25. The second case is “more resembling” [in the sense that the two objects standing in the same relation resemble each other more than do the tree and the human]. Incest is deemed criminal in humans but not in non-human animals, yet it is “the very same action.” A response can be made that is similar to that in the preceding paragraph. The animals lack something that humans have. In this case it is not will, but reason which is the missing quality. Because the animal lacks reason, it cannot be aware of the viciousness of its actions, but humans, possessed of reason, can recognize the viciousness of that action if undertaken by them. This recognition introduces a prohibition which is lacking in the case of the other. The author replies that this response begs the question. “For before reason can perceive this turpitude [wrongness], the turpitude must exist; and consequently is independent of the decisions of our reason, and is their object more properly than their effect.” Further, if reason can perceive the wrongness of the action for humans, it must also perceive its wrongness for animals resembling humans in the relevant way, i.e., having sense, appetite and will, “ that is, every animal.” The possession of reason by humans only serves to magnify the degree of praise or blame, but what brings about the action is only “will and appetite.” If reason does detect a moral distinction, that distinction may be separated in both thought and reality from reason itself. Since animals and humans stand in the same relations with respect to will and appetite, and if the morality of an action depends on these relations, then animals and humans are subject to the same moral distinctions. “Their want of a sufficient degree of reason may hinder them from perceiving the duties and obligations of morality, but can never hinder these duties from existing; since they must antecedently exist, in order to their being perceiv’d.” The objection was that reason must produce the moral distinctions, but the author’s argument is ”entirely decisive” in showing that at best reason could only discover the distinctions. [If it discovers the distinction, which is the question at hand, the distinction must be there to be discovered, independently of the possession of reason by the beings in which it is discovered.]

26. The foregoing arguments show that moral distinctions are not relations that can be discovered by reason (or “science”) alone. The author claims that the same argument will also show that reason cannot discover moral distinctions as matters of fact. If this can be shown, then the second avenue by which reason might discover them has been cut off, from which it may be concluded “that morality is not an object of reason.” The author asks us to consider any case of moral badness, such as willful murder. If one were to examine fully the act itself, one would not find in it the quality of vice. “In which-ever way you take it, you find only certain passions, motives, volitions, and thoughts. There is no other matter of fact in this case. The vice entirely escapes you, as long as you consider the object.” The only way the vice can be found is by looking into yourself and discovering a sentiment or feeling of disapproval of the action. “Here is a matter of fact; but ’tis the object of feeling, not of reason. It lies in yourself, not the object.” To pronounce a person’s character or action as vicious is nothing more than expressing a feeling of blame, a feeling that stems from “the constitution of your nature.” The author now famously compares vice and virtue to “sounds, colours, heat and cold.” Modern philosophy [Book I, Part IV, Section 4] pronounces these to be perceptions in the mind, rather than qualities of objects. This discovery is of great importance to speculation about the origins of morality, just as does the discovery of the subjectivity of some perceived quality has in speculative physics. But in neither case is there an effect on practice. “Nothing can be more real, or concern us more, than our own sentiments of pleasure and uneasiness; and if these be favourable to virtues, and unfavourable to vice, no more can be requisite to the regulation of our conduct and behaviour.”

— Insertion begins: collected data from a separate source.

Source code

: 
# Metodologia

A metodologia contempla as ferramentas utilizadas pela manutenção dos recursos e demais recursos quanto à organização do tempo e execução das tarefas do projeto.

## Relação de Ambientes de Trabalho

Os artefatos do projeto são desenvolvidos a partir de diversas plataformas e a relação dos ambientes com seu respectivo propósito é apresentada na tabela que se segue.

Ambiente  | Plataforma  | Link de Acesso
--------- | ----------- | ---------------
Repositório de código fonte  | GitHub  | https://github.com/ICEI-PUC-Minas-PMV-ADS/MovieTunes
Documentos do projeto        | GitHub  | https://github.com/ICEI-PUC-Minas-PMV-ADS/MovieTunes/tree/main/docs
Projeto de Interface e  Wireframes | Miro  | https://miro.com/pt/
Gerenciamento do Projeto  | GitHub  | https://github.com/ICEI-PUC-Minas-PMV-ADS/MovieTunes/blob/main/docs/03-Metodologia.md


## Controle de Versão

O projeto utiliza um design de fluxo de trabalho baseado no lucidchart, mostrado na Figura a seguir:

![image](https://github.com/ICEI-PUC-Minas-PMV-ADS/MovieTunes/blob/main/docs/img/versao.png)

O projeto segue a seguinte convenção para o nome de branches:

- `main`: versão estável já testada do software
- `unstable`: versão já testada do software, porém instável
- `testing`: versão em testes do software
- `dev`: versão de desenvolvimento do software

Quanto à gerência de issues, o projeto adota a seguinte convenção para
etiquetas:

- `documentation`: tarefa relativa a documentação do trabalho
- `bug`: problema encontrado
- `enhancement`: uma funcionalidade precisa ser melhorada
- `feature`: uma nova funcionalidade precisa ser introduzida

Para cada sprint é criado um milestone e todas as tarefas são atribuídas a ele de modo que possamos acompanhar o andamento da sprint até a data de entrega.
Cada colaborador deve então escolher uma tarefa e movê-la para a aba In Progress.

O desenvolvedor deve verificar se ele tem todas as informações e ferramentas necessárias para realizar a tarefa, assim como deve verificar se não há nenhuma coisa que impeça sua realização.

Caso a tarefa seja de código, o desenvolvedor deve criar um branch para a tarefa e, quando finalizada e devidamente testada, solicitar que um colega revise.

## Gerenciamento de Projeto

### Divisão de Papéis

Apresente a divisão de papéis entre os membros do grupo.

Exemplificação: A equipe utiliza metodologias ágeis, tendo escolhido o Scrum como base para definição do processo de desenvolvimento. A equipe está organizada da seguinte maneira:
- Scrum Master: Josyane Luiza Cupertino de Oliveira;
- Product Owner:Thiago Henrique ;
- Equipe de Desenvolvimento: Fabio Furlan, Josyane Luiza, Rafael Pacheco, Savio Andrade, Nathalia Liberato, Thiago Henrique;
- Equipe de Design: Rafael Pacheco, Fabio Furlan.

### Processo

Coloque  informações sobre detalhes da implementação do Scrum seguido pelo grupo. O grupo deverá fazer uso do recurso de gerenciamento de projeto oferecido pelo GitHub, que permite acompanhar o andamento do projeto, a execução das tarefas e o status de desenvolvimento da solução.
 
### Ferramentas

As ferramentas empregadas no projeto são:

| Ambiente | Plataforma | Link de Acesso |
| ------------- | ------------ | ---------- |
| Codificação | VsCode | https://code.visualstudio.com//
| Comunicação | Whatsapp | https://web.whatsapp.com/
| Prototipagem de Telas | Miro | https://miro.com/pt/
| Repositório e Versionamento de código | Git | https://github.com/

27. The present section concludes with an observation that the author cannot resist making in light of the previous discussion. This observation “may, perhaps, be found of some importance.” As they develop their systems of morality, authors usually begin with factual claims about such as the existence of God or the way humans behave. Then, suddenly, the author is surprised to see that these factual claims about what is are replaced with normative claims about what ought to be. “This change is imperceptible; but is, however, of the last consequence.” The shift from ‘is’ to ‘ought’ demands to be explained, because it is supposed to “express some new relation or affirmation.” However, such an explanation “seems altogether inconceivable.” Facts and obligations are two entirely different things, and it is hard to see how the latter can be deduced from the former. Unfortunately, as this point is lost on the authors of moral systems. So the reader should keep it in mind when examining those systems. He predicts that if this is done, it “wou’d subvert all the vulgar systems of morality, and let us see, that the distinction of vice and virtue is not founded merely on the relations of objects, or is perceiv’d by reason.” [Rather, it is based on our sentiments or feelings of approval or disapproval of how the objects are related.]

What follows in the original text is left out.